Determine how many lines below hold the string "createsuperuser". Reply with the number alone.

**** Records supplied ****

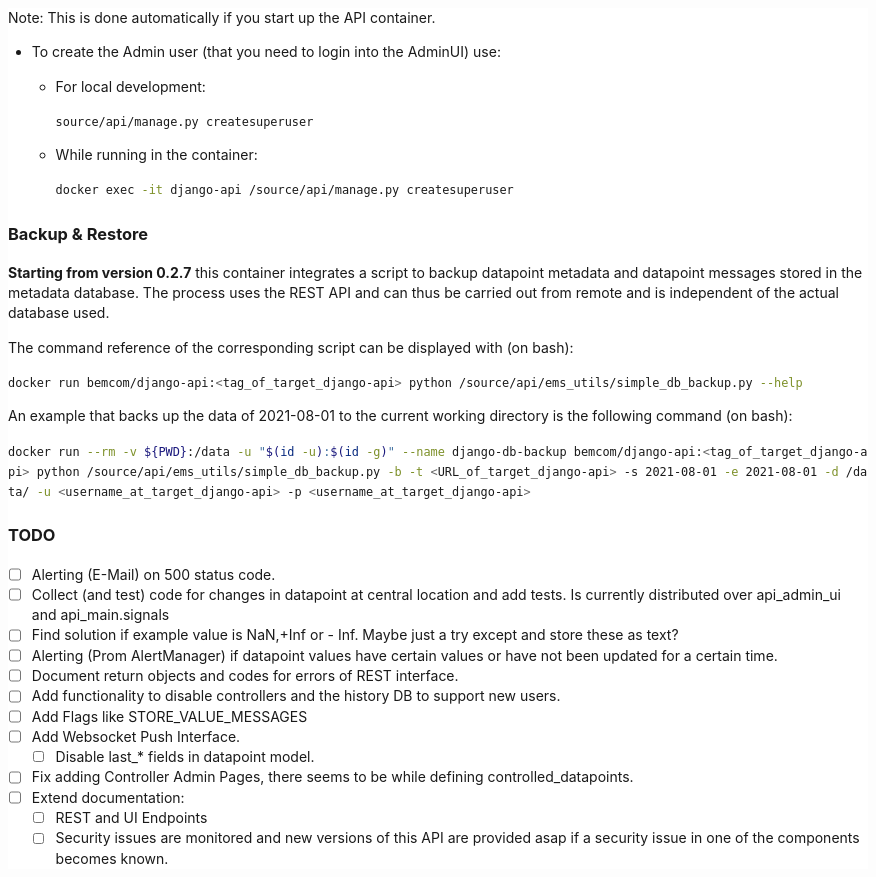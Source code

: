  Note: This is done automatically if you start up the API container.
  
* To create the Admin user (that you need to login into the AdminUI) use:

  * For local development:

    ```bash
    source/api/manage.py createsuperuser
    ```

  * While running in the container:

    ```bash
    docker exec -it django-api /source/api/manage.py createsuperuser
    ```



### Backup & Restore

**Starting from version 0.2.7** this container integrates a script to backup datapoint metadata and datapoint messages stored in the metadata database. The process uses the REST API and can thus be carried out from remote and is independent of the actual database used.

The command reference of the corresponding script can be displayed with (on bash):

```bash
docker run bemcom/django-api:<tag_of_target_django-api> python /source/api/ems_utils/simple_db_backup.py --help
```

An example that backs up the data of 2021-08-01 to the current working directory is the following command (on bash):

```bash
docker run --rm -v ${PWD}:/data -u "$(id -u):$(id -g)" --name django-db-backup bemcom/django-api:<tag_of_target_django-api> python /source/api/ems_utils/simple_db_backup.py -b -t <URL_of_target_django-api> -s 2021-08-01 -e 2021-08-01 -d /data/ -u <username_at_target_django-api> -p <username_at_target_django-api>
```



### TODO

* [ ] Alerting (E-Mail) on 500 status code.
* [ ] Collect (and test) code for changes in datapoint at central location and add tests. Is currently distributed over api_admin_ui and api_main.signals
* [ ] Find solution if example value is NaN,+Inf or - Inf. Maybe just a try except and store these as text?
* [ ] Alerting (Prom AlertManager) if datapoint values have certain values or have not been updated for a certain time.
* [ ] Document return objects and codes for errors of REST interface.
* [ ] Add functionality to disable controllers and the history DB to support new users.
* [ ] Add Flags like STORE_VALUE_MESSAGES
* [ ] Add Websocket Push Interface.
  * [ ] Disable last_* fields in datapoint model.
* [ ] Fix adding Controller Admin Pages, there seems to be while defining controlled_datapoints.
* [ ] Extend documentation:
  * [ ] REST and UI Endpoints
  * [ ] Security issues are monitored and new versions of this API are provided asap if a security issue in one of the components becomes known.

****

• **Task output**
2